▶ [Problem to work on]
From the first line of the entries down to the line with "with 880 GiB", write out every line exactly; that last line counts, but pictures do not.
.....
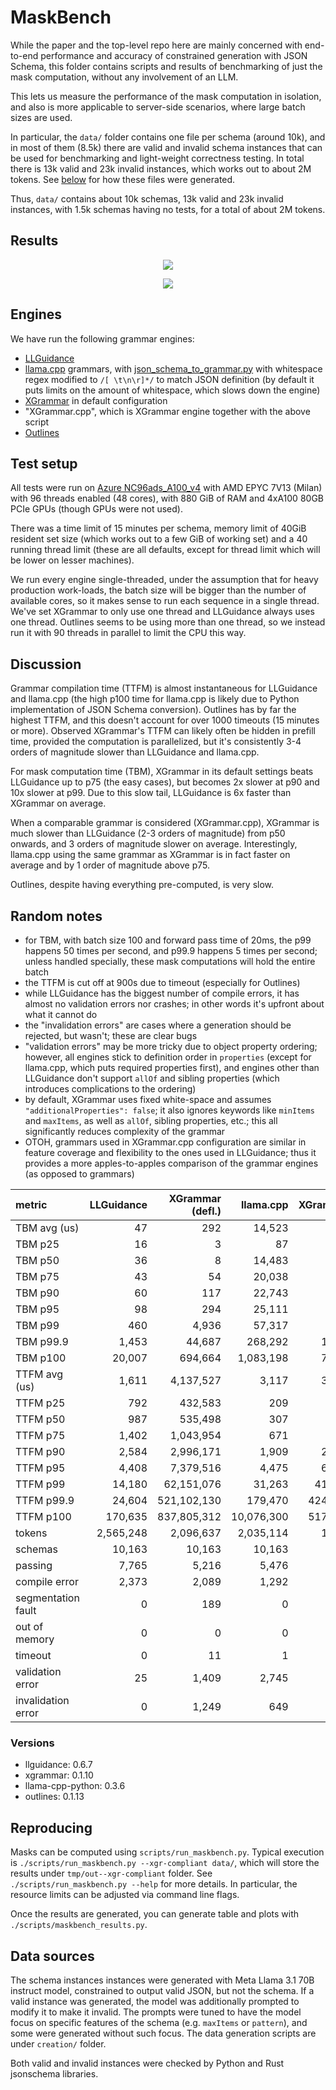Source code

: # MaskBench

While the paper and the top-level repo here are mainly concerned with end-to-end performance and accuracy of
constrained generation with JSON Schema, this folder contains scripts and results
of benchmarking of just the mask computation, without any involvement of an LLM.

This lets us measure the performance of the mask computation in isolation, and also
is more applicable to server-side scenarios, where large batch sizes are used.

In particular, the `data/` folder contains one file per schema (around 10k),
and in most of them (8.5k) there are valid and invalid schema instances that can be used for
benchmarking and light-weight correctness testing.
In total there is 13k valid and 23k invalid instances, which works out to about 2M tokens.
See [below](#data-sources) for how these files were generated.

Thus, `data/` contains about 10k schemas, 13k valid and 23k invalid instances,
with 1.5k schemas having no tests,
for a total of about 2M tokens.

## Results

<p align="center">
    <img src="plots/tbm.png" />
</p>

<p align="center">
    <img src="plots/ttfm.png" />
</p>

## Engines

We have run the following grammar engines:

- [LLGuidance](https://github.com/guidance-ai/llguidance)
- [llama.cpp](https://github.com/ggerganov/llama.cpp) grammars,
  with [json_schema_to_grammar.py](https://github.com/ggerganov/llama.cpp/blob/master/examples/json_schema_to_grammar.py)
  with whitespace regex modified to `/[ \t\n\r]*/` to match JSON definition
  (by default it puts limits on the amount of whitespace, which slows down the engine)
- [XGrammar](https://github.com/mlc-ai/xgrammar) in default configuration
- "XGrammar.cpp", which is XGrammar engine together with the above script
- [Outlines](https://github.com/dottxt-ai/outlines)

## Test setup

All tests were run on
[Azure NC96ads_A100_v4](https://learn.microsoft.com/en-us/azure/virtual-machines/sizes/gpu-accelerated/nca100v4-series?tabs=sizebasic)
with AMD EPYC 7V13 (Milan) with 96 threads enabled (48 cores),
with 880 GiB of RAM and 4xA100 80GB PCIe GPUs (though GPUs were not used).

There was a time limit of 15 minutes per schema,
memory limit of 40GiB resident set size (which works out to a few GiB of working set)
and a 40 running thread limit (these are all defaults, except for thread limit which
will be lower on lesser machines).

We run every engine single-threaded, under the assumption that for heavy
production work-loads, the batch size will be bigger than the number of
available cores, so it makes sense to run each sequence in a single thread.
We've set XGrammar to only use one thread and LLGuidance always uses one thread.
Outlines seems to be using more than one thread, so we instead run it with 90
threads in parallel to limit the CPU this way.

## Discussion

Grammar compilation time (TTFM) is almost instantaneous for LLGuidance and llama.cpp
(the high p100 time for llama.cpp is likely due to Python implementation of JSON Schema conversion).
Outlines has by far the highest TTFM, and this doesn't account for over 1000 timeouts (15 minutes or more).
Observed XGrammar's TTFM can likely often be hidden in prefill time, provided the computation is parallelized,
but it's consistently 3-4 orders of magnitude slower than LLGuidance and llama.cpp.

For mask computation time (TBM), XGrammar in its default settings beats LLGuidance
up to p75 (the easy cases), but becomes 2x slower at p90 and 10x slower at p99.
Due to this slow tail, LLGuidance is 6x faster than XGrammar on average.

When a comparable grammar is considered (XGrammar.cpp), XGrammar is much slower
than LLGuidance (2-3 orders of magnitude) from p50 onwards,
and 3 orders of magnitude slower on average.
Interestingly, llama.cpp using the same grammar as XGrammar is in fact faster
on average and by 1 order of magnitude above p75.

Outlines, despite having everything pre-computed, is very slow.

## Random notes

- for TBM, with batch size 100 and forward pass time of 20ms, the p99 happens 50 times per second,
  and p99.9 happens 5 times per second; unless handled specially, these mask computations
  will hold the entire batch
- the TTFM is cut off at 900s due to timeout (especially for Outlines)
- while LLGuidance has the biggest number of compile errors,
  it has almost no validation errors nor crashes;
  in other words it's upfront about what it cannot do
- the "invalidation errors" are cases where a generation should be rejected,
  but wasn't; these are clear bugs
- "validation errors" may be more tricky due to object property ordering;
  however, all engines stick to definition order in `properties`
  (except for llama.cpp, which puts required properties first),
  and engines other than LLGuidance don't support `allOf` and sibling properties
  (which introduces complications to the ordering)
- by default, XGrammar uses fixed white-space and assumes `"additionalProperties": false`;
  it also ignores keywords like `minItems` and `maxItems`, as well as `allOf`, sibling properties, etc.;
  this all significantly reduces complexity of the grammar
- OTOH, grammars used in XGrammar.cpp configuration are similar in feature coverage
  and flexibility to the ones used in LLGuidance; thus it provides a more
  apples-to-apples comparison of the grammar engines (as opposed to grammars)



<!-- GEN-BEGIN -->
| metric             | LLGuidance | XGrammar (defl.) |  llama.cpp | XGrammar.cpp |    Outlines |
|:-------------------|-----------:|-----------------:|-----------:|-------------:|------------:|
| TBM avg (us)       |         47 |              292 |     14,523 |       64,805 |      59,420 |
| TBM p25            |         16 |                3 |         87 |            7 |          16 |
| TBM p50            |         36 |                8 |     14,483 |          866 |         118 |
| TBM p75            |         43 |               54 |     20,038 |      123,211 |     133,981 |
| TBM p90            |         60 |              117 |     22,743 |      185,712 |     200,689 |
| TBM p95            |         98 |              294 |     25,111 |      242,835 |     243,995 |
| TBM p99            |        460 |            4,936 |     57,317 |      615,009 |     358,041 |
| TBM p99.9          |      1,453 |           44,687 |    268,292 |    1,923,424 |     598,956 |
| TBM p100           |     20,007 |          694,664 |  1,083,198 |    7,975,547 |   1,260,641 |
| TTFM avg (us)      |      1,611 |        4,137,527 |      3,117 |    3,347,141 |  37,948,447 |
| TTFM p25           |        792 |          432,583 |        209 |      240,697 |   3,928,969 |
| TTFM p50           |        987 |          535,498 |        307 |      534,235 |   6,987,012 |
| TTFM p75           |      1,402 |        1,043,954 |        671 |      971,319 |  16,556,110 |
| TTFM p90           |      2,584 |        2,996,171 |      1,909 |    2,827,280 |  78,684,322 |
| TTFM p95           |      4,408 |        7,379,516 |      4,475 |    6,918,368 | 206,301,765 |
| TTFM p99           |     14,180 |       62,151,076 |     31,263 |   41,703,619 | 621,693,634 |
| TTFM p99.9         |     24,604 |      521,102,130 |    179,470 |  424,413,135 | 853,211,644 |
| TTFM p100          |    170,635 |      837,805,312 | 10,076,300 |  517,111,658 | 888,396,817 |
| tokens             |  2,565,248 |        2,096,637 |  2,035,114 |    1,461,592 |   1,042,656 |
| schemas            |     10,163 |           10,163 |     10,163 |       10,163 |      10,163 |
| passing            |      7,765 |            5,216 |      5,476 |        5,356 |       4,259 |
| compile error      |      2,373 |            2,089 |      1,292 |        1,709 |       3,608 |
| segmentation fault |          0 |              189 |          0 |            1 |           0 |
| out of memory      |          0 |                0 |          0 |            0 |          13 |
| timeout            |          0 |               11 |          1 |           48 |       1,020 |
| validation error   |         25 |            1,409 |      2,745 |        2,726 |         649 |
| invalidation error |          0 |            1,249 |        649 |          323 |         614 |


### Versions

* llguidance: 0.6.7
* xgrammar: 0.1.10
* llama-cpp-python: 0.3.6
* outlines: 0.1.13
<!-- GEN-END -->

## Reproducing

Masks can be computed using `scripts/run_maskbench.py`.
Typical execution is `./scripts/run_maskbench.py --xgr-compliant data/`,
which will store the results under `tmp/out--xgr-compliant` folder.
See `./scripts/run_maskbench.py --help` for more details.
In particular, the resource limits can be adjusted via command line flags.

Once the results are generated, you can generate table and plots with
`./scripts/maskbench_results.py`.

## Data sources

The schema instances instances were generated with Meta Llama 3.1 70B instruct model,
constrained to output valid JSON, but not the schema.
If a valid instance was generated, the model was additionally prompted to
modify it to make it invalid.
The prompts were tuned to have the model focus on specific features
of the schema (e.g. `maxItems` or `pattern`),
and some were generated without such focus.
The data generation scripts are under `creation/` folder.

Both valid and invalid instances were checked by Python and Rust jsonschema libraries.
.....
▶ [Result for this exercise]
Source code

: # MaskBench

While the paper and the top-level repo here are mainly concerned with end-to-end performance and accuracy of
constrained generation with JSON Schema, this folder contains scripts and results
of benchmarking of just the mask computation, without any involvement of an LLM.

This lets us measure the performance of the mask computation in isolation, and also
is more applicable to server-side scenarios, where large batch sizes are used.

In particular, the `data/` folder contains one file per schema (around 10k),
and in most of them (8.5k) there are valid and invalid schema instances that can be used for
benchmarking and light-weight correctness testing.
In total there is 13k valid and 23k invalid instances, which works out to about 2M tokens.
See [below](#data-sources) for how these files were generated.

Thus, `data/` contains about 10k schemas, 13k valid and 23k invalid instances,
with 1.5k schemas having no tests,
for a total of about 2M tokens.

## Results

<p align="center">
    <img src="plots/tbm.png" />
</p>

<p align="center">
    <img src="plots/ttfm.png" />
</p>

## Engines

We have run the following grammar engines:

- [LLGuidance](https://github.com/guidance-ai/llguidance)
- [llama.cpp](https://github.com/ggerganov/llama.cpp) grammars,
  with [json_schema_to_grammar.py](https://github.com/ggerganov/llama.cpp/blob/master/examples/json_schema_to_grammar.py)
  with whitespace regex modified to `/[ \t\n\r]*/` to match JSON definition
  (by default it puts limits on the amount of whitespace, which slows down the engine)
- [XGrammar](https://github.com/mlc-ai/xgrammar) in default configuration
- "XGrammar.cpp", which is XGrammar engine together with the above script
- [Outlines](https://github.com/dottxt-ai/outlines)

## Test setup

All tests were run on
[Azure NC96ads_A100_v4](https://learn.microsoft.com/en-us/azure/virtual-machines/sizes/gpu-accelerated/nca100v4-series?tabs=sizebasic)
with AMD EPYC 7V13 (Milan) with 96 threads enabled (48 cores),
with 880 GiB of RAM and 4xA100 80GB PCIe GPUs (though GPUs were not used).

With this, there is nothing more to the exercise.